For photos that are truly bigger than life, digital projectors can display images in exciting multimedia presentations that incorporate music, complex slideshows and, most importantly, bright and big projections of your photography. Whether at home with family or friends or presenting a portfolio of your images to large groups of people, the days of monotonous slide presentations are over. The technology even has improved to the point where capable projectors are more than affordable, and there are so many different models available that making a choice depends less on cost and more on the kind of features that you want to utilize.


For photographers, projectors can be a bit confusing thanks to the flood of available models, but there are key factors that are important to the image-intensive displays that photographers present. One of the most important things to look at when comparing projectors is how many lumens it can project. A lumen is a measurement of the overall brightness of a projector. Lumens from 1000 to 2000 are enough for home viewing in dim rooms, while anything above that is adequate for larger rooms. You also want a higher lumen rating if you need to overpower ambient lighting. So, consider where you typically project to decide how much output you need.
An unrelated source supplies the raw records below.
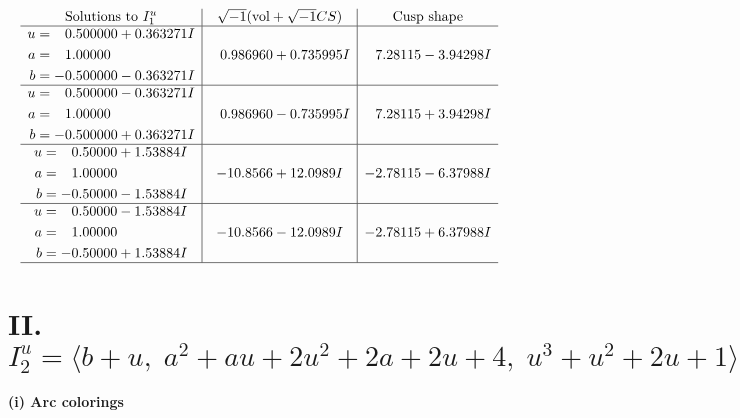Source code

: \documentclass[1p]{elsarticle_modified}
\theoremstyle{definition}
\newcommand{\I}{\sqrt{-1}}
\begin{document}
$$\begin{array}{c|c|c}  
\text{Solutions to }I^u_{1}& \I (\text{vol} + \sqrt{-1}CS) & \text{Cusp shape}\\
 \hline 
\begin{aligned}
u &= \phantom{-}0.500000 + 0.363271 I \\
a &= \phantom{-}1.00000\phantom{ +0.000000I} \\
b &= -0.500000 - 0.363271 I\end{aligned}
 & \phantom{-}0.986960 + 0.735995 I & \phantom{-}7.28115 - 3.94298 I \\ \hline\begin{aligned}
u &= \phantom{-}0.500000 - 0.363271 I \\
a &= \phantom{-}1.00000\phantom{ +0.000000I} \\
b &= -0.500000 + 0.363271 I\end{aligned}
 & \phantom{-}0.986960 - 0.735995 I & \phantom{-}7.28115 + 3.94298 I \\ \hline\begin{aligned}
u &= \phantom{-}0.50000 + 1.53884 I \\
a &= \phantom{-}1.00000\phantom{ +0.000000I} \\
b &= -0.50000 - 1.53884 I\end{aligned}
 & -10.8566 + 12.0989 I & -2.78115 - 6.37988 I \\ \hline\begin{aligned}
u &= \phantom{-}0.50000 - 1.53884 I \\
a &= \phantom{-}1.00000\phantom{ +0.000000I} \\
b &= -0.50000 + 1.53884 I\end{aligned}
 & -10.8566 - 12.0989 I & -2.78115 + 6.37988 I\\
 \hline 
 \end{array}$$\newpage\newpage\renewcommand{\arraystretch}{1}
\centering \section*{II. $I^u_{2}= \langle b+u,\;a^2+a u+2 u^2+2 a+2 u+4,\;u^3+u^2+2 u+1 \rangle$}
\flushleft \textbf{(i) Arc colorings}\\
\end{document}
Projection distance is important, as well. Many projectors, but not all, have a zoom lens for sizing images to the screen or wall, a much better option than having to move the projector each time you need to make adjustments. Another thing to consider is the aspect ratio of the projector, which refers to the width and length of the projected presentation. Better models often include a variety of aspect ratios in one projector, and selecting the best output dimensions for your photography depends on your images and the screen.


Projection resolution also has had a big boost in recent years because of high definition. While still costly, more consumers are using projectors to watch HD movies. XGA (1024×768) and SXGA+ (1400×1050) resolutions are more than acceptable for photos, and the extra expense of HD resolutions at WXGA-H (1280×720) and HD (1920×1080) may be a good idea if you’re also planning to use the projector as part of your home theater system. HD resolutions offer a 16:9 widescreen aspect ratio, while the native format of XGA and SXGA+ is in 4:3, the same as the boxy size of classic television sets.


Keystone correction is a somewhat standard feature on most projector models, though not all have it. “Keystone” refers to the trapezoid shape of projected images that appear when projecting from an angle beneath the screen. Be aware that the more you use keystone correction, the more that you’re playing with the image’s true resolution, so you can lose sharpness and distort your image. It’s best to set up the projector as close to perfect as possible physically and then use keystone correction if it’s still necessary.